Fumes from welding mild steel need better protection

Health and Safety Executives new requirements regarding extraction of welding fumes take immediate effect

Who is affected?

All workers, employers, self-employed, contractors and any others who undertake welding activities including mild steel, in any industry.


  • New scientific evidence suggests that exposure to all welding fume, including mild steel welding fume, can cause lung cancer.
  • Limited evidence also suggests link to kidney cancer.
  • As a result there is a change in HSE enforcement expectations in relation to the control of exposure of welding fume, including that from mild steel welding.
  • All businesses undertaking welding activities should ensure effective engineering controls are provided and correctly used to control fume arising from those welding activities.
  • Where engineering controls are not adequate to control all fume exposure, adequate and suitable respiratory protective equipment (RPE) is also required to control risk from the residual fume.

With immediate effect, there is a strengthening of HSE’s enforcement expectation for all welding fume…

The International Agency for Research on Cancer has brought to light new scientific evidence that exposure to mild steel welding fumes can cause lung cancer and possible kidney cancer in humans.
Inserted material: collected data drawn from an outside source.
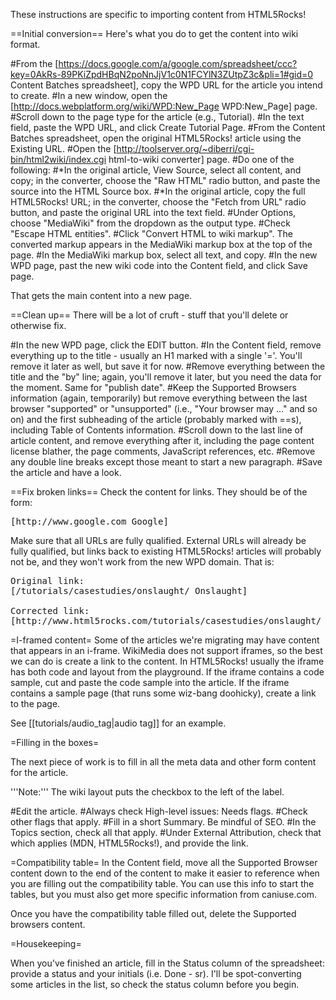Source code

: These instructions are specific to importing content from HTML5Rocks!

==Initial conversion==
Here's what you do to get the content into wiki format.

#From the [https://docs.google.com/a/google.com/spreadsheet/ccc?key=0AkRs-89PKiZpdHBqN2poNnJjV1c0N1FCYlN3ZUtpZ3c&pli=1#gid=0 Content Batches spreadsheet], copy the WPD URL for the article you intend to create.
#In a new window, open the [http://docs.webplatform.org/wiki/WPD:New_Page WPD:New_Page] page.
#Scroll down to the page type for the article (e.g., Tutorial).
#In the text field, paste the WPD URL, and click Create Tutorial Page.
#From the Content Batches spreadsheet, open the original HTML5Rocks! article using the Existing URL.
#Open the [http://toolserver.org/~diberri/cgi-bin/html2wiki/index.cgi html-to-wiki converter] page.
#Do one of the following:
#*In the original article, View Source, select all content, and copy; in the converter, choose the "Raw HTML" radio button, and paste the source into the HTML Source box.
#*In the original article, copy the full HTML5Rocks! URL; in the converter, choose the "Fetch from URL" radio button, and paste the original URL into the text field.
#Under Options, choose "MediaWiki" from the dropdown as the output type. 
#Check "Escape HTML entities".
#Click "Convert HTML to wiki markup". The converted markup appears in the MediaWiki markup box at the top of the page.
#In the MediaWiki markup box, select all text, and copy.
#In the new WPD page, past the new wiki code into the Content field, and click Save page.

That gets the main content into a new page.

==Clean up==
There will be a lot of cruft - stuff that you'll delete or otherwise fix.

#In the new WPD page, click the EDIT button.
#In the Content field, remove everything up to the title - usually an H1 marked with a single '='. You'll remove it later as well, but save it for now.
#Remove everything between the title and the "by" line; again, you'll remove it later, but you need the data for the moment. Same for "publish date".
#Keep the Supported Browsers information (again, temporarily) but remove everything between the last browser "supported" or "unsupported" (i.e., "Your browser may ..." and so on) and the first subheading of the article (probably marked with ==s), including Table of Contents information.
#Scroll down to the last line of article content, and remove everything after it, including the page content license blather, the page comments, JavaScript references, etc.
#Remove any double line breaks except those meant to start a new paragraph.
#Save the article and have a look.


==Fix broken links==
Check the content for links. They should be of the form: 
<pre>[http://www.google.com Google]</pre>

Make sure that all URLs are fully qualified. External URLs will already be fully qualified, but links back to existing HTML5Rocks! articles will probably not be, and they won't work from the new WPD domain. That is:

<pre>
Original link:
[/tutorials/casestudies/onslaught/ Onslaught]

Corrected link:
[http://www.html5rocks.com/tutorials/casestudies/onslaught/ Onslaught]
</pre>

=I-framed content=
Some of the articles we're migrating may have content that appears in an i-frame. WikiMedia does not support iframes, so the best we can do is create a link to the content. In HTML5Rocks! usually the iframe has both code and layout from the playground. If the iframe contains a code sample, cut and paste the code sample into the article. If the iframe contains a sample page (that runs some wiz-bang doohicky), create a link to the page. 

See [[tutorials/audio_tag|audio tag]] for an example. 

=Filling in the boxes=

The next piece of work is to fill in all the meta data and other form content for the article.

'''Note:''' The wiki layout puts the checkbox to the left of the label.

#Edit the article.
#Always check High-level issues: Needs flags.
#Check other flags that apply.
#Fill in a short Summary. Be mindful of SEO.
#In the Topics section, check all that apply.
#Under External Attribution, check that which applies (MDN, HTML5Rocks!), and provide the link.

=Compatibility table=
In the Content field, move all the Supported Browser content down to the end of the content to make it easier to reference when you are filling out the compatibility table. You can use this info to start the tables, but you must also get more specific information from caniuse.com.

Once you have the compatibility table filled out, delete the Supported browsers content.

=Housekeeping=

When you've finished an article, fill in the Status column of the spreadsheet: provide a status and your initials (i.e. Done - sr). I'll be spot-converting some articles in the list, so check the status column before you begin.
Mild steel welding fume has been re-classified by The Workplace Health Expert Committee as a human carcinogen (a substance capable of causing cancer in living tissue).

With immediate effect, there is a strengthening of HSE’s enforcement expectation for all welding fume, including mild steel welding; because general ventilation does not achieve the necessary control.
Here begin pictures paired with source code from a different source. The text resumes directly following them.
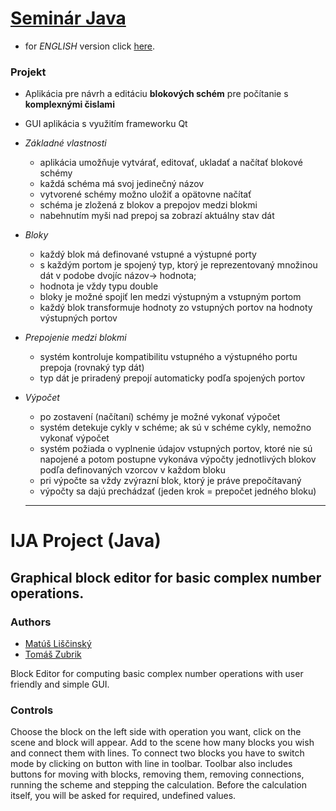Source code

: # [Seminár Java](https://www.fit.vutbr.cz/study/courses/index.php?id=12159) 
  - for *ENGLISH* version click [here](https://github.com/xlisci02/FIT-projects/tree/master/IJA#ija-project-java).
### Projekt
  - Aplikácia pre návrh a editáciu **blokových schém** pre počítanie s **komplexnými čislami**
  - GUI aplikácia s využitím frameworku Qt
  - *Základné vlastnosti*
    - aplikácia umožňuje vytvárať, editovať, ukladať a načítať blokové schémy
    - každá schéma má svoj jedinečný názov
    - vytvorené schémy možno uložiť a opätovne načítať
    - schéma je zložená z blokov a prepojov medzi blokmi
    - nabehnutím myši nad prepoj sa zobrazí aktuálny stav dát
  - *Bloky*
    - každý blok má definované vstupné a výstupné porty
    - s každým portom je spojený typ, ktorý je reprezentovaný množinou dát v podobe dvojíc názov-> hodnota; 
    - hodnota je vždy typu double
    - bloky je možné spojiť len medzi výstupným a vstupným portom
    - každý blok transformuje hodnoty zo vstupných portov na hodnoty výstupných portov
  - *Prepojenie medzi blokmi*
    - systém kontroluje kompatibilitu vstupného a výstupného portu prepoja (rovnaký typ dát)
    - typ dát je priradený prepojí automaticky podľa spojených portov
  - *Výpočet*
    - po zostavení (načítaní) schémy je možné vykonať výpočet
    - systém detekuje cykly v schéme; ak sú v schéme cykly, nemožno vykonať výpočet
    - systém požiada o vyplnenie údajov vstupných portov, ktoré nie sú napojené a potom postupne vykonáva výpočty jednotlivých blokov podľa definovaných vzorcov v každom bloku
    - pri výpočte sa vždy zvýrazní blok, ktorý je práve prepočítavaný
    - výpočty sa dajú prechádzať (jeden krok = prepočet jedného bloku)
    
    ----
# IJA Project (Java)

## Graphical block editor for basic complex number operations.

### Authors
  - [Matúš Liščinský](https://github.com/xlisci02)
  - [Tomáš Zubrik](https://github.com/FableVegetable)

Block Editor for computing basic complex number operations with user 
friendly and simple GUI. 

### Controls
Choose the block on the left side with operation you want, click on the scene 
and block will appear. Add to the scene how many blocks you wish and connect them with lines. 
To connect two blocks you have to switch mode by clicking on button with line in toolbar. 
Toolbar also includes buttons for moving with blocks, removing them, removing connections, 
running the scheme and stepping the calculation. Before the calculation itself, 
you will be asked for required, undefined values.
All welding indoors will require suitable engineering controls such as LEV (Local Exhaust Ventilation) to control the cancer risk as well as control exposure to manganese, which is present in mild steel welding and can cause neurological effects similar to Parkinson’s disease.
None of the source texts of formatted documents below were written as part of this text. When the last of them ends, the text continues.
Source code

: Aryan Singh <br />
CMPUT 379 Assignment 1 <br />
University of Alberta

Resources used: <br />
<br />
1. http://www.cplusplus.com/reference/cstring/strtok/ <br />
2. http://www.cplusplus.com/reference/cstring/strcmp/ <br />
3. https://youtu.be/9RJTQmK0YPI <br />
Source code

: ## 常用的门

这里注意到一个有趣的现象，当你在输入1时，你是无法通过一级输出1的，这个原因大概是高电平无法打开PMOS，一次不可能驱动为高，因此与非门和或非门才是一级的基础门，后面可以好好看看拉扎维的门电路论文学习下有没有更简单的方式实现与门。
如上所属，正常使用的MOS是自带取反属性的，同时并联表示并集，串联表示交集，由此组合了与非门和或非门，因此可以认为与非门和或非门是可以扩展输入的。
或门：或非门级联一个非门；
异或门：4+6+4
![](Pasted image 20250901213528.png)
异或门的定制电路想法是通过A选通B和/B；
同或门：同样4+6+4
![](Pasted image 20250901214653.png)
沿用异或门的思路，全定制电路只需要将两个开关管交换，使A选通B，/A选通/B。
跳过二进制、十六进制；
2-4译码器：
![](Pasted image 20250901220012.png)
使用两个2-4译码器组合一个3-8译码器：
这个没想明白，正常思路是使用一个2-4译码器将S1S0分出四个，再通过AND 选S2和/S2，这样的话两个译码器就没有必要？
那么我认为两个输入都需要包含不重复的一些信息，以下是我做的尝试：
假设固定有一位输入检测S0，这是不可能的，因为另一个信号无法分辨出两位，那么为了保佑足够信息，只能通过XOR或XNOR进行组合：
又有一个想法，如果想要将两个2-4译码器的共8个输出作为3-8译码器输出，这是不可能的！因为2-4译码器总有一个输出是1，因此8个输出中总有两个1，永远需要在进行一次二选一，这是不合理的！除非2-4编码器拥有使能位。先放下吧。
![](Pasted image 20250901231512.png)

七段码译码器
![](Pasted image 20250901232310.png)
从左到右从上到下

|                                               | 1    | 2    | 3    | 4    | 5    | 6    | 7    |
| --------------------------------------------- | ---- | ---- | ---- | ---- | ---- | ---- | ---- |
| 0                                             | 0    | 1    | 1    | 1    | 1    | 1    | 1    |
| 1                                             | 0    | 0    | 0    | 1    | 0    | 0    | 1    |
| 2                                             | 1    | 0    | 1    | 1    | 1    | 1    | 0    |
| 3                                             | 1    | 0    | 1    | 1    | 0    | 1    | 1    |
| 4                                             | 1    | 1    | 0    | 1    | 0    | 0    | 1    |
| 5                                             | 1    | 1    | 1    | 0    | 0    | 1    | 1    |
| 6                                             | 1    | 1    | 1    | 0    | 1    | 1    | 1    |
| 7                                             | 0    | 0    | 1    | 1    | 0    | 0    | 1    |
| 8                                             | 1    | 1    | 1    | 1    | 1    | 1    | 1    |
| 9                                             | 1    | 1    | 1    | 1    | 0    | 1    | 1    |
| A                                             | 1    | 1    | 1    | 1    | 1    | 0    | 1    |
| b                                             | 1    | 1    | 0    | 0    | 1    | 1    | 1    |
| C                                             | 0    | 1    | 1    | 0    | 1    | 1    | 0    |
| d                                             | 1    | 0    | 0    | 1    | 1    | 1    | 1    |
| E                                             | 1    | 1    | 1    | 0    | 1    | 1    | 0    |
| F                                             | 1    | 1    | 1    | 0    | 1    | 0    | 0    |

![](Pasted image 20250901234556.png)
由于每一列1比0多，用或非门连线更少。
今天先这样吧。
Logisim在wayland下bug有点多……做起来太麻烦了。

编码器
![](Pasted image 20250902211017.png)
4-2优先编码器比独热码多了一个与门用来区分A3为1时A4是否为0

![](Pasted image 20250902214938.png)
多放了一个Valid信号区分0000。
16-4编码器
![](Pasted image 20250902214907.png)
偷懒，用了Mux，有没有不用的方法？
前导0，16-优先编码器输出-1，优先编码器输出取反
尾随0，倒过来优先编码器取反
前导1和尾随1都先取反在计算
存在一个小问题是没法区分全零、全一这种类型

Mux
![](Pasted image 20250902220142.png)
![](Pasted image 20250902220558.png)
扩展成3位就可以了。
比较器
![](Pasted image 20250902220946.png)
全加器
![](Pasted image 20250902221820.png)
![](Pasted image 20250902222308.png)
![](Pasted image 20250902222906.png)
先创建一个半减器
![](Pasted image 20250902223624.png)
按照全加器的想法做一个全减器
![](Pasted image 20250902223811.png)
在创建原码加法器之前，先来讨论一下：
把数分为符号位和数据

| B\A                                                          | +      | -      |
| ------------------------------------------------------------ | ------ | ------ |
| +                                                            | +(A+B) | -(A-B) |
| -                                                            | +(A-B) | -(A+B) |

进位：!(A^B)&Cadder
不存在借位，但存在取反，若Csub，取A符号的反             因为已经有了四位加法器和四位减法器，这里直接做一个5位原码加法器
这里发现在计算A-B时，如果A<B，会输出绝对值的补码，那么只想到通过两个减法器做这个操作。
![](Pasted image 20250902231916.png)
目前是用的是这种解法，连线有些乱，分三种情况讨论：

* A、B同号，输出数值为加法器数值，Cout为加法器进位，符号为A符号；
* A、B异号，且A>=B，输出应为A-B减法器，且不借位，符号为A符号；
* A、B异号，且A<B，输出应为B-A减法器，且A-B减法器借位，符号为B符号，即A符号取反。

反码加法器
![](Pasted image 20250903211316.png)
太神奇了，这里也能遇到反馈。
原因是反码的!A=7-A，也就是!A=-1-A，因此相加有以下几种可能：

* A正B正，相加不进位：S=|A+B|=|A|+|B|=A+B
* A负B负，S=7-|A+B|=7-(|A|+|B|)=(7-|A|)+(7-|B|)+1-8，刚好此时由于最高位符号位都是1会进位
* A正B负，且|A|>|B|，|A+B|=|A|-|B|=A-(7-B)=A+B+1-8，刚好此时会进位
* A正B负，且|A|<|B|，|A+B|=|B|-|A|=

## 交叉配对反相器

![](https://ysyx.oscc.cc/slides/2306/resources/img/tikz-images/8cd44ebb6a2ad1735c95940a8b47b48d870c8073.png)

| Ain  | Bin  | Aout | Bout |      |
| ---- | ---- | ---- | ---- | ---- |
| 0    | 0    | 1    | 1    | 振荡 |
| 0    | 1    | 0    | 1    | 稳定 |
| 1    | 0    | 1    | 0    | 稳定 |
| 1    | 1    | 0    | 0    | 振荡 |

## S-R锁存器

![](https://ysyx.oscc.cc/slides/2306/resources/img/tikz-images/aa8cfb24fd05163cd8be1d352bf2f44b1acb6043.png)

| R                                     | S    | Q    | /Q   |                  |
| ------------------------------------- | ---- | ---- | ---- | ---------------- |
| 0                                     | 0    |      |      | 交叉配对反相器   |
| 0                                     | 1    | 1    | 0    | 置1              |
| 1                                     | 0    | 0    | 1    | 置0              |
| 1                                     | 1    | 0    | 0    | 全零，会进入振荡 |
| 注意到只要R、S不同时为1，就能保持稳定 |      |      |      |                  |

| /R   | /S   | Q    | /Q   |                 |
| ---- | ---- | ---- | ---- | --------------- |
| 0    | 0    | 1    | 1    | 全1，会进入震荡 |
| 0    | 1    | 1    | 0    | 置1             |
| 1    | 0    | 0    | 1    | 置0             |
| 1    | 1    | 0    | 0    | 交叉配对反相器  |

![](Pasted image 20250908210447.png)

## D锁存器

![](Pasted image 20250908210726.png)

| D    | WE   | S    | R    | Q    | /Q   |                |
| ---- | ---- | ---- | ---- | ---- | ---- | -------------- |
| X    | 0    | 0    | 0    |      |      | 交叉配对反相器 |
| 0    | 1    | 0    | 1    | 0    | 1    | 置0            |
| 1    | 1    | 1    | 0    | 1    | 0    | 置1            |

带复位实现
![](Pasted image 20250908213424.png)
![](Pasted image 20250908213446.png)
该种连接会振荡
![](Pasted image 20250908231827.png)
This should be supplemented with RPE (Respiratory Protective Equipment) to protect against residual fume where LEV alone does not adequately control exposure.

Welding undertaken outdoors will need appropriate RPE and welders should be suitably instructed and trained in using these controls.

Action required:

  1. Make sure exposure to any welding fume released is adequately controlled using engineering controls (typically LEV).
  2. Make sure suitable controls are provided for all welding activities, irrelevant of duration.  This includes welding outdoors.
  3. Where engineering controls alone cannot control exposure, then adequate and suitable RPE should be provided to control risk from any residual fume.
  4. Make sure all engineering controls are correctly used, suitably maintained and are subject to thorough examination and test where required.